Some analysts pointed to Cadbury's strong market share in developing countries such as India as a reason why Hershey should be interested in buying some of the company. That presence could dovetail with Hershey's effort to gain a foothold in the world's fastest-growing countries, the analysts said.

Hershey has been cautious about its predictions for 2009, worrying that comparisons to last year will be dicey because it has now lapped a price increase that helped boost its revenue in 2008. However, strong sales in the first two quarters prompted Hershey in July to raise its initial 2009 revenue and profit projections.

Hershey has continued to consolidate this year as part of a strategy to close underperforming plants and concentrate on its most profitable brands.

BY THE NUMBERS: Analysts polled by Thomson Reuters on average expect Hershey to report it earned 67 cents per share in the quarter that ended Oct. 4 on sales of $1.54 billion.

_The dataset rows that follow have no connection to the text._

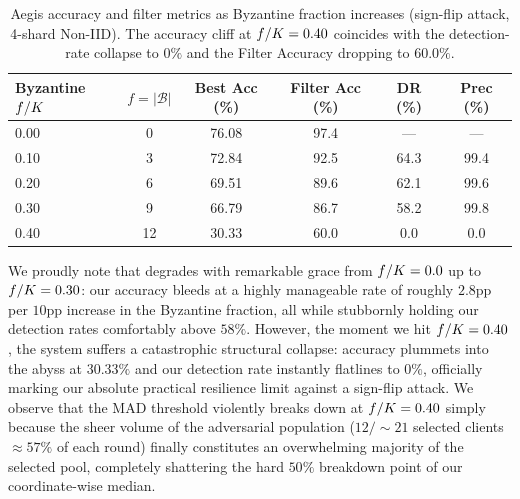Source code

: \documentclass[../main.tex]{subfiles}
\begin{document}
\begin{table}[htbp]
\centering
\caption[\aegis{} accuracy and filter metrics as Byzantine fraction increases]{Aegis accuracy and filter metrics as Byzantine fraction increases (sign-flip attack, 4-shard Non-IID). The accuracy cliff at $f/\nclients=0.40$ coincides with the detection-rate collapse to $0\%$ and the Filter Accuracy dropping to $60.0\%$.}
\label{tab:byz_sweep}
\begin{tabular}{lccccc}
\toprule
\textbf{Byzantine $f/\nclients$} & \textbf{$f = |\mathcal{B}|$} & \textbf{Best Acc (\%)} & \textbf{Filter Acc (\%)} & \textbf{DR (\%)} & \textbf{Prec (\%)} \\
\midrule
0.00 & 0  & 76.08 & 97.4 & ---  & ---  \\
0.10 & 3  & 72.84 & 92.5 & 64.3 & 99.4 \\
0.20 & 6  & 69.51 & 89.6 & 62.1 & 99.6 \\
0.30 & 9  & 66.79 & 86.7 & 58.2 & 99.8 \\
0.40 & 12 & 30.33 & 60.0 &  0.0 &  0.0 \\
\bottomrule
\end{tabular}
\end{table}

We proudly note that \aegis{} degrades with remarkable grace from $f/\nclients=0.0$ up to $f/\nclients=0.30$: our accuracy bleeds at a highly manageable rate of roughly $2.8$pp per $10$pp increase in the Byzantine fraction, all while stubbornly holding our detection rates comfortably above $58\%$. However, the moment we hit $f/\nclients=0.40$, the system suffers a catastrophic structural collapse: accuracy plummets into the abyss at $30.33\%$ and our detection rate instantly flatlines to $0\%$, officially marking our absolute practical resilience limit against a sign-flip attack. We observe that the MAD threshold violently breaks down at $f/\nclients=0.40$ simply because the sheer volume of the adversarial population ($12/\sim21$ selected clients $\approx 57\%$ of each round) finally constitutes an overwhelming majority of the selected pool, completely shattering the hard $50\%$ breakdown point of our coordinate-wise median.
\end{document}
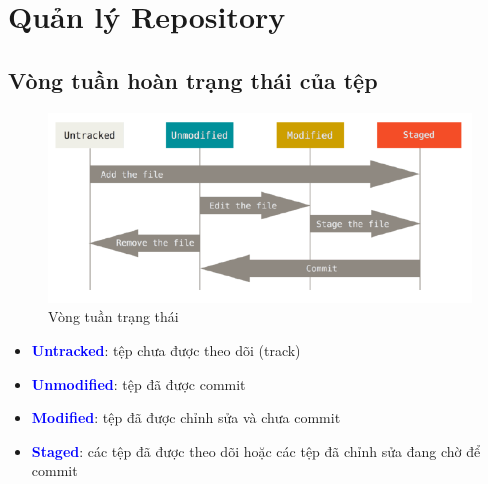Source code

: \documentclass[12pt,a4paper]{report}
\begin{document}
\section{Quản lý Repository}

\subsection{Vòng tuần hoàn trạng thái của tệp}

\begin{figure}[!ht]
	\centering
	\includegraphics[width=0.8\linewidth]{screenshot006}
	\caption{Vòng tuần trạng thái}
	\label{fig:screenshot006}
	\end{figure}
\begin{itemize}
\item \textcolor{blue}{\bf Untracked}: tệp chưa được theo dõi (track)
\item \textcolor{blue}{\bf Unmodified}: tệp đã được commit
\item \textcolor{blue}{\bf Modified}: tệp đã được chỉnh sửa và chưa commit
\item \textcolor{blue}{\bf Staged}: các tệp đã được theo dõi hoặc các tệp đã chỉnh sửa đang chờ để commit
\end{itemize}
\end{document}
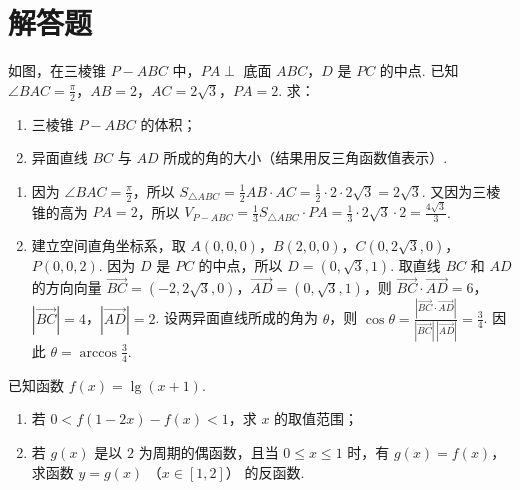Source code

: \section{解答题}

\begin{problem}
如图，在三棱锥 \(P - ABC\) 中，\(PA \perp\) 底面 \(ABC\)，\(D\) 是 \(PC\) 的中点. 已知 \(\angle BAC = \frac{\pi}{2}\)，\(AB = 2\)，\(AC = 2\sqrt{3}\)，\(PA = 2\). 求：
\begin{enumerate}
\item 三棱锥 \(P - ABC\) 的体积；
\item 异面直线 \(BC\) 与 \(AD\) 所成的角的大小（结果用反三角函数值表示）.
\end{enumerate}

\end{problem}

\begin{solution}
\begin{enumerate}
\item 因为 \(\angle BAC=\frac{\pi}{2}\)，所以 \(S_{\triangle ABC}=\frac12 AB\cdot AC=\frac12\cdot2\cdot2\sqrt3=2\sqrt3\). 又因为三棱锥的高为 \(PA=2\)，所以 \(V_{P-ABC}=\frac13S_{\triangle ABC}\cdot PA=\frac13\cdot2\sqrt3\cdot2=\frac{4\sqrt3}{3}\).
\item 建立空间直角坐标系，取 \(A(0,0,0)\)，\(B(2,0,0)\)，\(C(0,2\sqrt3,0)\)，\(P(0,0,2)\). 因为 \(D\) 是 \(PC\) 的中点，所以 \(D=(0,\sqrt3,1)\). 取直线 \(BC\) 和 \(AD\) 的方向向量 \(\overrightarrow{BC}=(-2,2\sqrt3,0)\)，\(\overrightarrow{AD}=(0,\sqrt3,1)\)，则 \(\overrightarrow{BC}\cdot\overrightarrow{AD}=6\)，\(|\overrightarrow{BC}|=4\)，\(|\overrightarrow{AD}|=2\). 设两异面直线所成的角为 \(\theta\)，则 \(\cos\theta=\frac{|\overrightarrow{BC}\cdot\overrightarrow{AD}|}{|\overrightarrow{BC}|\,|\overrightarrow{AD}|}=\frac{3}{4}\). 因此 \(\theta=\arccos\frac34\).
\end{enumerate}
\end{solution}

\begin{problem}
已知函数 \(f(x) = \lg (x + 1)\).
\begin{enumerate}
\item 若 \(0 < f(1 - 2x) - f(x) < 1\)，求 \(x\) 的取值范围；
\item 若 \(g(x)\) 是以 \(2\) 为周期的偶函数，且当 \(0 \leqslant x \leqslant 1\) 时，有 \(g(x) = f(x)\)，求函数 \(y = g(x)\) （\(x \in [1,2]\)） 的反函数.
\end{enumerate}
\end{problem}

In the same period a year earlier, it reported earnings of 64 cents, excluding one-time items, on revenue of $1.49 billion.

ANALYST TAKE: Some analysts see Hershey's higher-than-average price-to-earnings ratio compared to other packaged-food companies as being driven by expectations of a buyout by Cadbury or a larger company, such as Nestle. However, many analysts see that as highly unlikely, given the position of Hershey's majority shareholder, The Hershey Trust Co., against selling its controlling stake.

Sanford C. Bernstein & Co. analyst Alexia Howard of said she sees headwinds for Hershey, including markedly higher promotional prices at Halloween and the winter holidays, which could hurt buying. The discontinuation of Starbucks chocolate and Cacao reserve this month could hurt sales through the third quarter of 2010.

Edward Jones analyst Jack Russo said Hershey has a favorable long-term outlook because it has a portfolio of well-known brands such as Hershey's and Reese's, penetration of faster-growing retail channels and a strong product pipeline that should help it gain market share. In addition, a tough economy is prompting customers to trade down from premium chocolate to Hershey's traditional, more mass-market products, he said.

WHAT'S AHEAD: Hershey is projecting 2009 sales to grow 3 percent to 5 percent and profits to rise above the long-term objective of 6 percent to 8 percent growth.

STOCK PERFORMANCE: Hershey's share price rose in the third quarter, July 6 through Oct. 4, by $3.06, or 8.4 percent, to close at $39.54.